Voy a cerrar estas notas sobre Mamá-Z y su nueva producción, Mójame el alma entera, cumpliendo aquel pensamiento filosófico que plasmó Ludwig Wittgenstein en su célebre Tractatus, y que recuperó Umberto Eco en las páginas finales de El nombre de la rosa. Es el pensamiento que habla de la escalera por la que sube y que hay que arrojar al suelo una vez utilizada.
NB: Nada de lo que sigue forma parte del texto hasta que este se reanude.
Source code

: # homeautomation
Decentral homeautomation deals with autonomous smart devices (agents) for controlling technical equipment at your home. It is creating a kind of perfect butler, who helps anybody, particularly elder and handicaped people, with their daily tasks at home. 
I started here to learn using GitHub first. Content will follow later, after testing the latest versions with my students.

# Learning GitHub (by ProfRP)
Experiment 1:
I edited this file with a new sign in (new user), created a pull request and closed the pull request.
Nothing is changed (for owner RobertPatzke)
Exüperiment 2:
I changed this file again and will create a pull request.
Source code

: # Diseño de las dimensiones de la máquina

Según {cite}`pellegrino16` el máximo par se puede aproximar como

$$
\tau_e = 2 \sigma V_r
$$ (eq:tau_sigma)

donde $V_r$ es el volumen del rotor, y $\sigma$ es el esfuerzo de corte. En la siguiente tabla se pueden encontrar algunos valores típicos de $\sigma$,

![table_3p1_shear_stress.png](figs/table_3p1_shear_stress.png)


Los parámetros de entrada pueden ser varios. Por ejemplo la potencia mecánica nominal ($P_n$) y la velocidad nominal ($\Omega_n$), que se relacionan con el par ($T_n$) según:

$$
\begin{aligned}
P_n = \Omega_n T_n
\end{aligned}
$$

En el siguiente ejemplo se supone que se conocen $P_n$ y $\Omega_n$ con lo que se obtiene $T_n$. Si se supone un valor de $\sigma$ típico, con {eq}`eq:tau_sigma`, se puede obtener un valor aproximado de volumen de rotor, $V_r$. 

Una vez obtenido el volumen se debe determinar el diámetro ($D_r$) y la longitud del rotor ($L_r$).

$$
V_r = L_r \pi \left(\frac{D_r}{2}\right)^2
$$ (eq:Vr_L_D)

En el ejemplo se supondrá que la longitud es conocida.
Mi caso es el de dicha escalera, porque tuve el atrevimiento de escribir sobre Mamá-Z a pesar de encontrarme demasiado involucrado con este grupo, como lo habrán apreciado bien nuestros amables lectores. En rigor, pueden ellos considerar todo cuanto he dicho y deben después descartarme y descartarlo, quizás en forma inmediata, porque aún desconocen lo peor: todavía desconocen que Mamá-Z requirió hace algunos meses de un elemento para suplir otro que grabó su último disco, y que recurrió para ello a uno de sus buenos amigos que solía tocar aún el instrumento que se necesitaba; porque ya no desconocen que ese baterista soy yo.